Aunque le aprobaron el ensayo clínico, antes tenía que superar otros obstáculos. El cáncer había crecido alrededor de su estómago y lo había cerrado. Pasaría los siguientes 14 meses en el ensayo alimentándose con infusiones de nutrición parenteral total (NPT).
Esto metió a JJ en una espiral y le llevó a un lugar oscuro. El ex jugador de fútbol universitario y licenciado por el Brevard College quedó completamente arrasado. Mucha gente que llega a este lugar no consigue salir.
JJ lo hizo.
Se sumergió en su amor por la ciencia ficción, la fantasía y los cómics como un escape de su realidad.
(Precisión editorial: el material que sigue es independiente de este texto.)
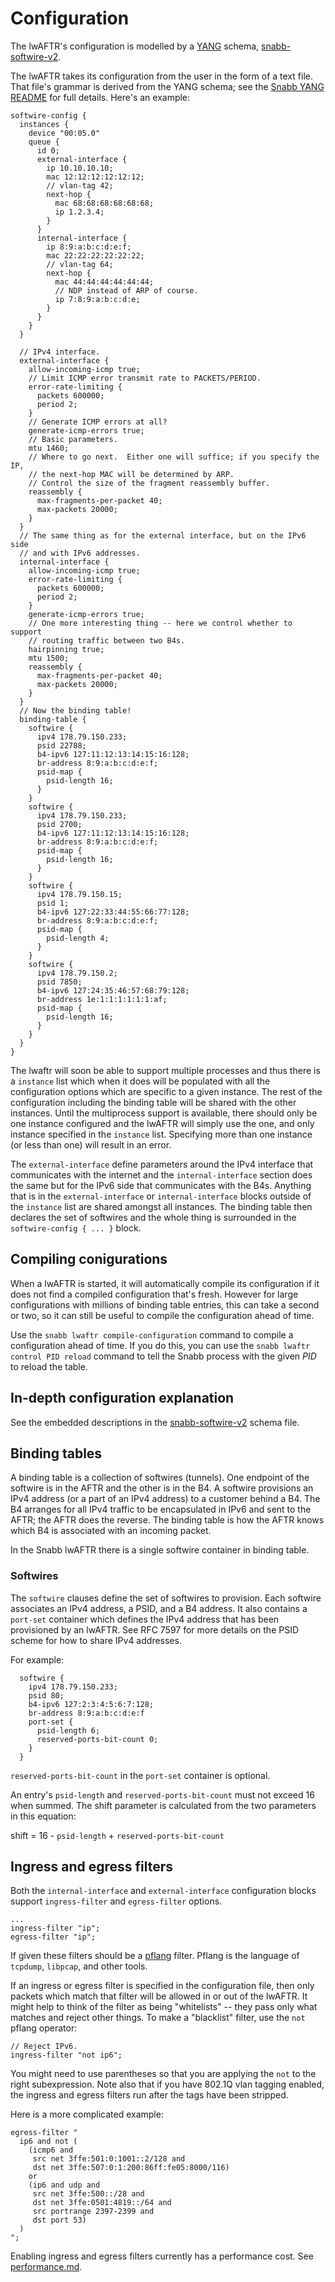 # Configuration

The lwAFTR's configuration is modelled by a
[YANG](https://tools.ietf.org/html/rfc6020) schema,
[snabb-softwire-v2](../../../lib/yang/snabb-softwire-v2.yang).

The lwAFTR takes its configuration from the user in the form of a text
file.  That file's grammar is derived from the YANG schema; see the
[Snabb YANG README](../../../lib/yang/README.md) for full details.
Here's an example:

```
softwire-config {
  instances {
    device "00:05.0"
    queue {
      id 0;
      external-interface {
        ip 10.10.10.10;
        mac 12:12:12:12:12:12;
        // vlan-tag 42;
        next-hop {
          mac 68:68:68:68:68:68;
          ip 1.2.3.4;
        }
      }
      internal-interface {
        ip 8:9:a:b:c:d:e:f;
        mac 22:22:22:22:22:22;
        // vlan-tag 64;
        next-hop {
          mac 44:44:44:44:44:44;
          // NDP instead of ARP of course.
          ip 7:8:9:a:b:c:d:e;
        }
      }
    }
  }

  // IPv4 interface.
  external-interface {
    allow-incoming-icmp true;
    // Limit ICMP error transmit rate to PACKETS/PERIOD.
    error-rate-limiting {
      packets 600000;
      period 2;
    }
    // Generate ICMP errors at all?
    generate-icmp-errors true;
    // Basic parameters.
    mtu 1460;
    // Where to go next.  Either one will suffice; if you specify the IP,
    // the next-hop MAC will be determined by ARP.
    // Control the size of the fragment reassembly buffer.
    reassembly {
      max-fragments-per-packet 40;
      max-packets 20000;
    }
  }
  // The same thing as for the external interface, but on the IPv6 side
  // and with IPv6 addresses.
  internal-interface {
    allow-incoming-icmp true;
    error-rate-limiting {
      packets 600000;
      period 2;
    }
    generate-icmp-errors true;
    // One more interesting thing -- here we control whether to support
    // routing traffic between two B4s.
    hairpinning true;
    mtu 1500;
    reassembly {
      max-fragments-per-packet 40;
      max-packets 20000;
    }
  }
  // Now the binding table!
  binding-table {
    softwire {
      ipv4 178.79.150.233;
      psid 22788;
      b4-ipv6 127:11:12:13:14:15:16:128;
      br-address 8:9:a:b:c:d:e:f;
      psid-map {
        psid-length 16;
      }
    }
    softwire {
      ipv4 178.79.150.233;
      psid 2700;
      b4-ipv6 127:11:12:13:14:15:16:128;
      br-address 8:9:a:b:c:d:e:f;
      psid-map {
        psid-length 16;
      }
    }
    softwire {
      ipv4 178.79.150.15;
      psid 1;
      b4-ipv6 127:22:33:44:55:66:77:128;
      br-address 8:9:a:b:c:d:e:f;
      psid-map {
        psid-length 4;
      }
    }
    softwire {
      ipv4 178.79.150.2;
      psid 7850;
      b4-ipv6 127:24:35:46:57:68:79:128;
      br-address 1e:1:1:1:1:1:1:af;
      psid-map {
        psid-length 16;
      }
    }
  }
}
```

The lwaftr will soon be able to support multiple processes and thus there is a
`instance` list which when it does will be populated with all the configuration
options which are specific to a given instance. The rest of the configuration
including the binding table will be shared with the other instances. Until the
multiprocess support is available, there should only be one instance configured
and the lwAFTR will simply use the one, and only instance specified in the
`instance` list. Specifying more than one instance (or less than one) will
result in an error.

The `external-interface` define parameters around the IPv4 interface that
communicates with the internet and the `internal-interface` section does the
same but for the IPv6 side that communicates with the B4s. Anything that is in
the `external-interface` or `internal-interface` blocks outside of the
`instance` list are shared amongst all instances. The binding table then
declares the set of softwires and the whole thing is surrounded in the
`softwire-config { ... }` block.

## Compiling conigurations

When a lwAFTR is started, it will automatically compile its
configuration if it does not find a compiled configuration that's fresh.
However for large configurations with millions of binding table entries,
this can take a second or two, so it can still be useful to compile the
configuration ahead of time.

Use the `snabb lwaftr compile-configuration` command to compile a
configuration ahead of time.  If you do this, you can use the `snabb
lwaftr control PID reload` command to tell the Snabb process with the
given *PID* to reload the table.

## In-depth configuration explanation

See the embedded descriptions in the
[snabb-softwire-v2](../../../lib/yang/snabb-softwire-v2.yang) schema
file.

## Binding tables

A binding table is a collection of softwires (tunnels).  One endpoint
of the softwire is in the AFTR and the other is in the B4.  A
softwire provisions an IPv4 address (or a part of an IPv4 address) to
a customer behind a B4.  The B4 arranges for all IPv4 traffic to be
encapsulated in IPv6 and sent to the AFTR; the AFTR does the reverse.
The binding table is how the AFTR knows which B4 is associated with
an incoming packet.

In the Snabb lwAFTR there is a single softwire container in binding
table.

### Softwires

The `softwire` clauses define the set of softwires to provision.  Each
softwire associates an IPv4 address, a PSID, and a B4 address. It also
contains a `port-set` container which defines the IPv4 address that has
been provisioned by an lwAFTR. See RFC 7597 for more details on the PSID
scheme for how to share IPv4 addresses.

For example:

```
  softwire {
    ipv4 178.79.150.233;
    psid 80;
    b4-ipv6 127:2:3:4:5:6:7:128;
    br-address 8:9:a:b:c:d:e:f
    port-set {
      psid-length 6;
      reserved-ports-bit-count 0;
    }
  }
```

`reserved-ports-bit-count` in the `port-set` container is optional.

An entry's `psid-length` and `reserved-ports-bit-count` must not exceed
16 when summed. The shift parameter is calculated from the two parameters
in this equation:

   shift = 16 - `psid-length` + `reserved-ports-bit-count`

## Ingress and egress filters

Both the `internal-interface` and `external-interface` configuration
blocks support `ingress-filter` and `egress-filter` options.
```
...
ingress-filter "ip";
egress-filter "ip";
```

If given these filters should be a
[pflang](https://github.com/Igalia/pflua/blob/master/doc/pflang.md)
filter.  Pflang is the language of `tcpdump`, `libpcap`, and other
tools.

If an ingress or egress filter is specified in the configuration file,
then only packets which match that filter will be allowed in or out of
the lwAFTR.  It might help to think of the filter as being "whitelists"
-- they pass only what matches and reject other things.  To make a
"blacklist" filter, use the `not` pflang operator:

```
// Reject IPv6.
ingress-filter "not ip6";
```

You might need to use parentheses so that you are applying the `not` to
the right subexpression.  Note also that if you have 802.1Q vlan tagging
enabled, the ingress and egress filters run after the tags have been
stripped.

Here is a more complicated example:

```
egress-filter "
  ip6 and not (
    (icmp6 and
     src net 3ffe:501:0:1001::2/128 and
     dst net 3ffe:507:0:1:200:86ff:fe05:8000/116)
    or
    (ip6 and udp and
     src net 3ffe:500::/28 and
     dst net 3ffe:0501:4819::/64 and
     src portrange 2397-2399 and
     dst port 53)
  )
";
```

Enabling ingress and egress filters currently has a performance cost.
See [performance.md](performance.md).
Este autoproclamado empollón/geek proclama con orgullo: «Star Wars me salvó la vida». Una dieta constante de Star Wars, Juego de Tronos, DC y Marvel le proporcionó una vía de escape de la monotonía diaria y el desgaste físico del tratamiento del cáncer. Su ética de luchador contra el cáncer puede resumirse con una cita de Han Solo: «Nunca me digas las probabilidades». Y hay una ironía en ello, porque los tumores de JJ parecen sacados de una película de ciencia ficción. Mientras que la mayoría de los cánceres colorrectales consisten en tumores sólidos, los tumores de JJ parecen más bien un líquido malévolo vivo, como salido de un cómic o una película de Venom. Esto hace que el tratamiento y la cirugía sean mucho más complicados.
El ensayo clínico funcionaría para controlar el cáncer (ahora es un tratamiento aprobado por la FDA llamado Keytruda) y sigue tomándolo a día de hoy.
Eso fue hace más de siete años.
JJ sigue luchando. Sigue enfrentándose al cáncer y a los tratamientos. Pero ahora también debe enfrentarse a las secuelas físicas y mentales de ocho años de lucha contra el cáncer. Sigue siendo un superviviente y sigue siendo un fan de la ciencia ficción y la fantasía. Ahora, sin embargo, también es un defensor.
JJ detalla su lucha en las redes sociales a una audiencia de miles de personas. Habla en podcasts, hace entrevistas e incluso se reúne con grupos farmacéuticos para dar su opinión a los pacientes. No se anda con rodeos. Tanto si habla de su 127ª ronda (literalmente) de quimioterapia, de sus luchas contra la depresión o de sus continuos problemas corporales y dentales como resultado de años de quimioterapia, es claro y franco sobre lo que está pasando. Como un John McClane médico de Jungla de Cristal, detalla la paliza que está recibiendo, pero te hace saber sin ambages que no se rinde. Ofrece un documento continuo de la lucha de alguien que ha experimentado casi todo lo que el cáncer puede lanzarte; una mano tendida a alguien, a cualquiera que se encuentre en la lucha contra el cáncer o en el oscuro lugar que él habitó una vez.
Todavía hoy es un superviviente. El viejo Hank estaría orgulloso.
Superviviente destacado del Club del Colon
JJ apareció en el número 2022 de On the Rise, un proyecto de El Club Colón.